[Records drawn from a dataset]

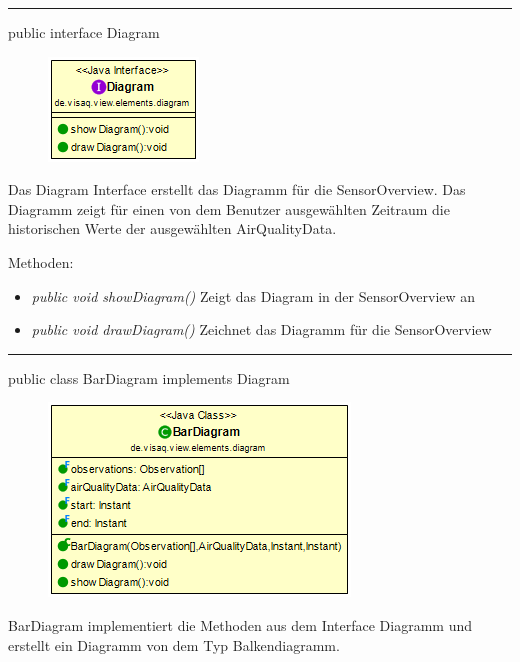 \clearpage %

\rule{\textwidth}{0.4pt}
public interface Diagram

\begin{minipage}{0.3\textwidth}
    \begin{figure}[H]
        \includegraphics[scale = 0.7]{media/frontend/view/de.view.elements.diagram/Diagram_Class.png}
    \end{figure}
\end{minipage} \hfill
\begin{minipage}{0.6\textwidth}
Das Diagram Interface erstellt das Diagramm für die SensorOverview. Das Diagramm zeigt für einen von dem Benutzer ausgewählten Zeitraum die historischen Werte der ausgewählten AirQualityData.
\end{minipage}

Methoden:
\begin{itemize}
    \item \emph{public void showDiagram()} Zeigt das Diagram in der SensorOverview an
    \item \emph{public void drawDiagram()} Zeichnet das Diagramm für die SensorOverview
\end{itemize}

\rule{\textwidth}{0.4pt}
public class BarDiagram implements Diagram

\begin{minipage}{0.3\textwidth}
    \begin{figure}[H]
        \includegraphics[scale = 0.5]{media/frontend/view/de.view.elements.diagram/BarDiagram_Class.png}
    \end{figure}
    \end{minipage} \hfill
    \begin{minipage}{0.6\textwidth}
BarDiagram implementiert die Methoden aus dem Interface Diagramm und erstellt ein Diagramm von dem Typ Balkendiagramm.
\end{minipage}

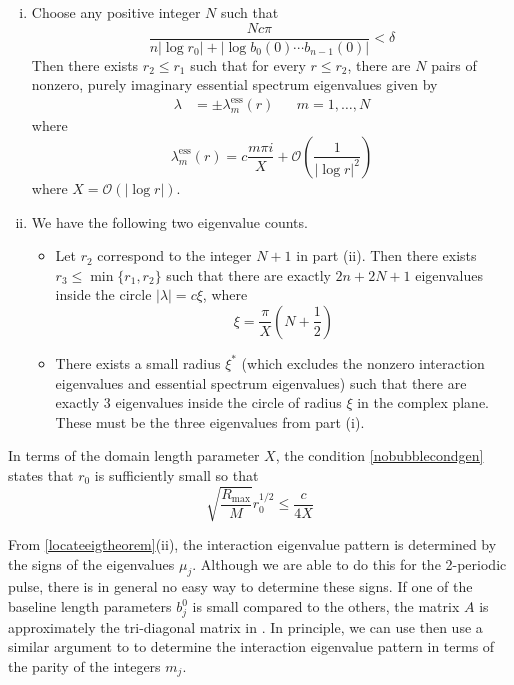 \documentclass[thesis.tex]{subfiles}
\begin{document}
\begin{theorem}
\begin{enumerate}[(i)]
\item Choose any positive integer $N$ such that 
\[
\frac{N c \pi}{n |\log r_0| + |\log b_0(0)\cdots b_{n-1}(0)| } < \delta
\]
Then there exists $r_2 \leq r_1$ such that for every $r \leq r_2$, there are $N$ pairs of nonzero, 	purely imaginary essential spectrum eigenvalues given by 
\begin{align*}
\lambda &= \pm \lambda_m^{\text{ess}}(r) && m = 1, \dots, N
\end{align*}
where
\begin{equation}\label{lambdaess}
\lambda^{\text{ess}}_m(r) = c \frac{m \pi i }{X} + \mathcal{O}\left( \frac{1}{|\log r|^2} \right)
\end{equation}
where $X = \mathcal{O}(|\log r|)$.

\item We have the following two eigenvalue counts.
\begin{itemize}
	\item Let $r_2$ correspond to the integer $N+1$ in part (ii). Then there exists $r_3 \leq \min\{r_1, r_2\}$ such that there are exactly $2n + 2 N + 1$ eigenvalues inside the circle $|\lambda| = c \xi$, where
	\[
	\xi = \frac{\pi}{X}\left( N + \frac{1}{2} \right)
	\]
	\item There exists a small radius $\xi^*$ (which excludes the nonzero interaction eigenvalues and essential spectrum eigenvalues) such that there are exactly 3 eigenvalues inside the circle of radius $\xi$ in the complex plane. These must be the three eigenvalues from part (i).
\end{itemize}
\end{enumerate}

\end{theorem}

\begin{remark}
In terms of the domain length parameter $X$, the condition \cref{nobubblecondgen} states that $r_0$ is sufficiently small so that
\[
\sqrt{\frac{R_{\max}}{M}} r_0^{1/2} \leq \frac{c}{4 X}
\]
\end{remark}

From \cref{locateeigtheorem}(ii), the interaction eigenvalue pattern is determined by the signs of the eigenvalues $\mu_j$. Although we are able to do this for the 2-periodic pulse, there is in general no easy way to determine these signs. If one of the baseline length parameters $b_j^0$ is small compared to the others, the matrix $A$ is approximately the tri-diagonal matrix in \cite[Theorem 2]{Sandstede1998}. In principle, we can use then use a similar argument to \cite[Theorem 3(iv)]{Sandstede1998} to determine the interaction eigenvalue pattern in terms of the parity of the integers $m_j$.
\end{document}
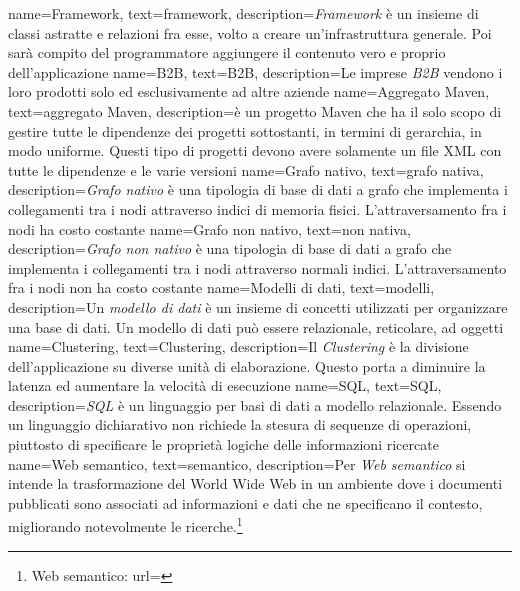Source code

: 
\renewcommand{\glossaryname}{Glossario}

{
    name=Framework,
    text=framework,
    description={\textit{Framework} è un insieme di classi astratte e relazioni fra esse, volto a creare un'infrastruttura generale. Poi sarà compito del programmatore aggiungere il contenuto vero e proprio dell'applicazione}
}
{
    name=B2B,
    text=B2B,
    description={Le imprese \textit{B2B} vendono i loro prodotti solo ed esclusivamente ad altre aziende}
}
{
    name=Aggregato Maven,
    text=aggregato Maven,
    description={è un progetto Maven che ha il solo scopo di gestire tutte le dipendenze dei progetti sottostanti, in termini di gerarchia, in modo uniforme. Questi tipo di progetti devono avere solamente un file XML con tutte le dipendenze e le varie versioni}
}
{
    name=Grafo nativo,
    text=grafo nativa,
    description={\textit{Grafo nativo} è una tipologia di base di dati a grafo che implementa i collegamenti tra i nodi attraverso indici di memoria fisici. L'attraversamento fra i nodi ha costo costante}
}
{
    name=Grafo non nativo,
    text=non nativa,
    description={\textit{Grafo non nativo} è una tipologia di base di dati a grafo che implementa i collegamenti tra i nodi attraverso normali indici. L'attraversamento fra i nodi non ha costo costante}
}
{
    name=Modelli di dati,
    text=modelli,
    description={Un \textit{modello di dati} è un insieme di concetti utilizzati per organizzare una base di dati. Un modello di dati può essere relazionale, reticolare, ad oggetti}
}
{
    name=Clustering,
    text=Clustering,
    description={Il \textit{Clustering} è la divisione dell'applicazione su diverse unità di elaborazione. Questo porta a diminuire la latenza ed aumentare la velocità di esecuzione}
}
{
    name=SQL,
    text=SQL,
    description={\textit{SQL} è un linguaggio per basi di dati a modello relazionale. Essendo un linguaggio dichiarativo non richiede la stesura di sequenze di operazioni, piuttosto di specificare le proprietà logiche delle informazioni ricercate}
}
{
    name=Web semantico,
    text=semantico,
    description={Per \textit{Web semantico} si intende la trasformazione del World Wide Web in un ambiente dove i documenti pubblicati sono associati ad informazioni e dati che ne specificano il contesto, migliorando notevolmente le ricerche.\footnote{Web semantico: url= }}
}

* _Task details_
Output all the records, word for word, with no pictures in the copy.

* _Result below_
 \clearpage %

\rule{\textwidth}{0.4pt}
public interface Diagram

\begin{minipage}{0.3\textwidth}
    \begin{figure}[H]
        \includegraphics[scale = 0.7]{media/frontend/view/de.view.elements.diagram/Diagram_Class.png}
    \end{figure}
\end{minipage} \hfill
\begin{minipage}{0.6\textwidth}
Das Diagram Interface erstellt das Diagramm für die SensorOverview. Das Diagramm zeigt für einen von dem Benutzer ausgewählten Zeitraum die historischen Werte der ausgewählten AirQualityData.
\end{minipage}

Methoden:
\begin{itemize}
    \item \emph{public void showDiagram()} Zeigt das Diagram in der SensorOverview an
    \item \emph{public void drawDiagram()} Zeichnet das Diagramm für die SensorOverview
\end{itemize}

\rule{\textwidth}{0.4pt}
public class BarDiagram implements Diagram

\begin{minipage}{0.3\textwidth}
    \begin{figure}[H]
        \includegraphics[scale = 0.5]{media/frontend/view/de.view.elements.diagram/BarDiagram_Class.png}
    \end{figure}
    \end{minipage} \hfill
    \begin{minipage}{0.6\textwidth}
BarDiagram implementiert die Methoden aus dem Interface Diagramm und erstellt ein Diagramm von dem Typ Balkendiagramm.
\end{minipage}

 \documentclass[thesis.tex]{subfiles}
\begin{document}
\begin{theorem}
\begin{enumerate}[(i)]
\item Choose any positive integer $N$ such that 
\[
\frac{N c \pi}{n |\log r_0| + |\log b_0(0)\cdots b_{n-1}(0)| } < \delta
\]
Then there exists $r_2 \leq r_1$ such that for every $r \leq r_2$, there are $N$ pairs of nonzero, 	purely imaginary essential spectrum eigenvalues given by 
\begin{align*}
\lambda &= \pm \lambda_m^{\text{ess}}(r) && m = 1, \dots, N
\end{align*}
where
\begin{equation}\label{lambdaess}
\lambda^{\text{ess}}_m(r) = c \frac{m \pi i }{X} + \mathcal{O}\left( \frac{1}{|\log r|^2} \right)
\end{equation}
where $X = \mathcal{O}(|\log r|)$.

\item We have the following two eigenvalue counts.
\begin{itemize}
	\item Let $r_2$ correspond to the integer $N+1$ in part (ii). Then there exists $r_3 \leq \min\{r_1, r_2\}$ such that there are exactly $2n + 2 N + 1$ eigenvalues inside the circle $|\lambda| = c \xi$, where
	\[
	\xi = \frac{\pi}{X}\left( N + \frac{1}{2} \right)
	\]
	\item There exists a small radius $\xi^*$ (which excludes the nonzero interaction eigenvalues and essential spectrum eigenvalues) such that there are exactly 3 eigenvalues inside the circle of radius $\xi$ in the complex plane. These must be the three eigenvalues from part (i).
\end{itemize}
\end{enumerate}

\end{theorem}

\begin{remark}
In terms of the domain length parameter $X$, the condition \cref{nobubblecondgen} states that $r_0$ is sufficiently small so that
\[
\sqrt{\frac{R_{\max}}{M}} r_0^{1/2} \leq \frac{c}{4 X}
\]
\end{remark}

From \cref{locateeigtheorem}(ii), the interaction eigenvalue pattern is determined by the signs of the eigenvalues $\mu_j$. Although we are able to do this for the 2-periodic pulse, there is in general no easy way to determine these signs. If one of the baseline length parameters $b_j^0$ is small compared to the others, the matrix $A$ is approximately the tri-diagonal matrix in \cite[Theorem 2]{Sandstede1998}. In principle, we can use then use a similar argument to \cite[Theorem 3(iv)]{Sandstede1998} to determine the interaction eigenvalue pattern in terms of the parity of the integers $m_j$.
\end{document}
Source code

: 
\renewcommand{\glossaryname}{Glossario}

{
    name=Framework,
    text=framework,
    description={\textit{Framework} è un insieme di classi astratte e relazioni fra esse, volto a creare un'infrastruttura generale. Poi sarà compito del programmatore aggiungere il contenuto vero e proprio dell'applicazione}
}
{
    name=B2B,
    text=B2B,
    description={Le imprese \textit{B2B} vendono i loro prodotti solo ed esclusivamente ad altre aziende}
}
{
    name=Aggregato Maven,
    text=aggregato Maven,
    description={è un progetto Maven che ha il solo scopo di gestire tutte le dipendenze dei progetti sottostanti, in termini di gerarchia, in modo uniforme. Questi tipo di progetti devono avere solamente un file XML con tutte le dipendenze e le varie versioni}
}
{
    name=Grafo nativo,
    text=grafo nativa,
    description={\textit{Grafo nativo} è una tipologia di base di dati a grafo che implementa i collegamenti tra i nodi attraverso indici di memoria fisici. L'attraversamento fra i nodi ha costo costante}
}
{
    name=Grafo non nativo,
    text=non nativa,
    description={\textit{Grafo non nativo} è una tipologia di base di dati a grafo che implementa i collegamenti tra i nodi attraverso normali indici. L'attraversamento fra i nodi non ha costo costante}
}
{
    name=Modelli di dati,
    text=modelli,
    description={Un \textit{modello di dati} è un insieme di concetti utilizzati per organizzare una base di dati. Un modello di dati può essere relazionale, reticolare, ad oggetti}
}
{
    name=Clustering,
    text=Clustering,
    description={Il \textit{Clustering} è la divisione dell'applicazione su diverse unità di elaborazione. Questo porta a diminuire la latenza ed aumentare la velocità di esecuzione}
}
{
    name=SQL,
    text=SQL,
    description={\textit{SQL} è un linguaggio per basi di dati a modello relazionale. Essendo un linguaggio dichiarativo non richiede la stesura di sequenze di operazioni, piuttosto di specificare le proprietà logiche delle informazioni ricercate}
}
{
    name=Web semantico,
    text=semantico,
    description={Per \textit{Web semantico} si intende la trasformazione del World Wide Web in un ambiente dove i documenti pubblicati sono associati ad informazioni e dati che ne specificano il contesto, migliorando notevolmente le ricerche.\footnote{Web semantico: url= }}
}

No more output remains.